This documentation is for an unreleased version of Apache Flink. We recommend you use the latest stable version.

Python REPL #

Flinkには、統合されたインタラクティブなPythonシェルが付属しています。それはローカルセットアップおよびクラスタセットアップで使うことができます。ローカルFlinkのセットアップ方法の詳細については、スタンドアローンリソースプロバイダのページを参照してください。ソースからローカルセットアップをビルドすることもできます。

注意 Pythonシェルはコマンド“python”を実行します。Python実行環境のセットアップ方法については、Python Table API インストレーションガイドを参照してください。
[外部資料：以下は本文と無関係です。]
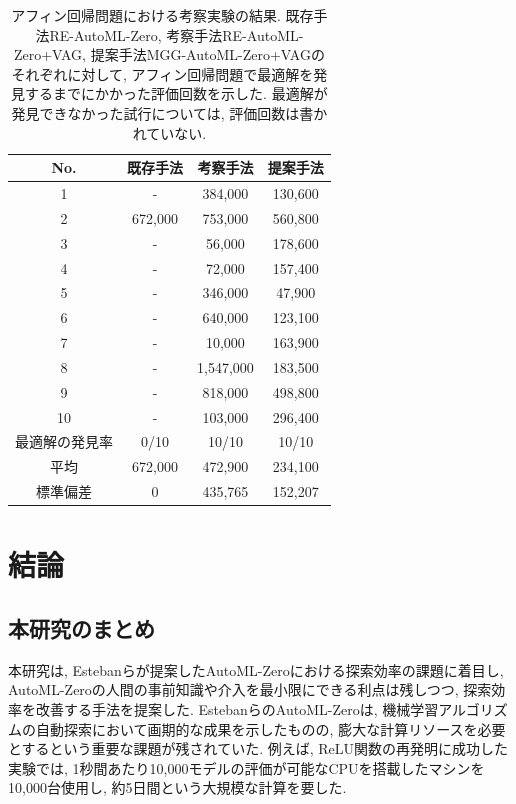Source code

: \documentclass[11pt,oneside,openany,report]{jsbook}
\begin{document}
\begin{table}[tbp]
  \caption{アフィン回帰問題における考察実験の結果. 既存手法RE-AutoML-Zero, 考察手法RE-AutoML-Zero+VAG, 提案手法MGG-AutoML-Zero+VAGのそれぞれに対して, アフィン回帰問題で最適解を発見するまでにかかった評価回数を示した. 最適解が発見できなかった試行については, 評価回数は書かれていない.}
  \label{table:exp:result:aggregation:affine_regression}
  \centering
  \begin{tabular}{|c|c|c|c|}
    \hline
    No. & 既存手法 & 考察手法 & 提案手法  \\
    \hline \hline
    1       & - & 384,000   & 130,600 \\
    2       & 672,000 & 753,000   & 560,800 \\
    3       & - & 56,000    & 178,600 \\
    4       & - & 72,000    & 157,400 \\
    5       & - & 346,000   &  47,900 \\
    6       & - & 640,000   & 123,100 \\
    7       & - & 10,000    & 163,900 \\
    8       & - & 1,547,000 & 183,500 \\
    9       & - & 818,000   & 498,800 \\
    10      & - & 103,000   & 296,400 \\
    \hline
    最適解の発見率 & 0/10 & 10/10 & 10/10 \\
    平均 &  672,000 & 472,900 & 234,100 \\
    標準偏差& 0 & 435,765 & 152,207 \\
    \hline
  \end{tabular}
\end{table}

\chapter{結論} \label{chap:conclusion}

\section{本研究のまとめ}

本研究は, Estebanらが提案したAutoML-Zeroにおける探索効率の課題に着目し, AutoML-Zeroの人間の事前知識や介入を最小限にできる利点は残しつつ, 探索効率を改善する手法を提案した. EstebanらのAutoML-Zeroは, 機械学習アルゴリズムの自動探索において画期的な成果を示したものの, 膨大な計算リソースを必要とするという重要な課題が残されていた. 例えば, ReLU関数の再発明に成功した実験では, 1秒間あたり10,000モデルの評価が可能なCPUを搭載したマシンを10,000台使用し, 約5日間という大規模な計算を要した.
\end{document}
統合されたFlinkクラスタでシェルを使うには、PyPiでPyFlinkをインストールし、シェルを直接実行するだけです:

# install PyFlink
$ python -m pip install apache-flink
# execute the shell
$ pyflink-shell.sh local

クラスタでシェルを実行するには、以下のセットアップセクションを参照してください。

使い方 #

現在シェルはTable APIのみをサポートします。 Table Environmentsは起動後に自動的に事前バインドされます。 BatchTableEnvironmentとStreamTableEnvironmentにアクセスするいは、それぞれ"bt_env"と"st_env"を使います。

テーブルAPI #

以下の例はPythonシェルの単純なプログラムです:

stream

>>> import tempfile
>>> import os
>>> import shutil
>>> sink_path = tempfile.gettempdir() + '/streaming.csv'
>>> if os.path.exists(sink_path):
...     if os.path.isfile(sink_path):
...         os.remove(sink_path)
...     else:
...         shutil.rmtree(sink_path)
>>> s_env.set_parallelism(1)
>>> t = st_env.from_elements([(1, 'hi', 'hello'), (2, 'hi', 'hello')], ['a', 'b', 'c'])
>>> st_env.create_temporary_table("stream_sink", TableDescriptor.for_connector("filesystem")
...     .schema(Schema.new_builder()
...         .column("a", DataTypes.BIGINT())
...         .column("b", DataTypes.STRING())
...         .column("c", DataTypes.STRING())
...         .build())
...     .option("path", path)
...     .format(FormatDescriptor.for_format("csv")
...         .option("field-delimiter", ",")
...         .build())
...     .build())
>>> t.select("a + 1, b, c")\
...     .execute_insert("stream_sink").wait()
>>> # If the job runs in local mode, you can exec following code in Python shell to see the result:
>>> with open(os.path.join(sink_path, os.listdir(sink_path)[0]), 'r') as f:
...     print(f.read())

batch

>>> import tempfile
>>> import os
>>> import shutil
>>> sink_path = tempfile.gettempdir() + '/batch.csv'
>>> if os.path.exists(sink_path):
...     if os.path.isfile(sink_path):
...         os.remove(sink_path)
...     else:
...         shutil.rmtree(sink_path)
>>> b_env.set_parallelism(1)
>>> t = bt_env.from_elements([(1, 'hi', 'hello'), (2, 'hi', 'hello')], ['a', 'b', 'c'])
>>> st_env.create_temporary_table("batch_sink", TableDescriptor.for_connector("filesystem")
...     .schema(Schema.new_builder()
...         .column("a", DataTypes.BIGINT())
...         .column("b", DataTypes.STRING())
...         .column("c", DataTypes.STRING())
...         .build())
...     .option("path", path)
...     .format(FormatDescriptor.for_format("csv")
...         .option("field-delimiter", ",")
...         .build())
...     .build())
>>> t.select("a + 1, b, c")\
...     .execute_insert("batch_sink").wait()
>>> # If the job runs in local mode, you can exec following code in Python shell to see the result:
>>> with open(os.path.join(sink_path, os.listdir(sink_path)[0]), 'r') as f:
...     print(f.read())

セットアップ #

Pythonシェルが提供するオプションの概要を取得するには、以下を使ってください

pyflink-shell.sh --help

ローカル #

統合されたFlinkクラスタと一緒にシェルを使うには、単に以下のように実行します:

pyflink-shell.sh local

リモート #

実行中のクラスタで使うには、キーワードremoteを使ってPythonシェルを起動し、JobManagerのホストとポートを以下のように指定します:

pyflink-shell.sh remote <hostname> <portnumber>

Yarn Pythonシェルクラスタ #

シェルは、YARNにFlinkクラスタをデプロイできます。これはシェルによって排他的に使われます。 shell. シェルはYARNに新しいFlinkクラスタをデプロイし、クラスタに接続します。JobManagerのメモリ、YARNアプリケーション名など、YARNクラスタのオプションを指定することもできます。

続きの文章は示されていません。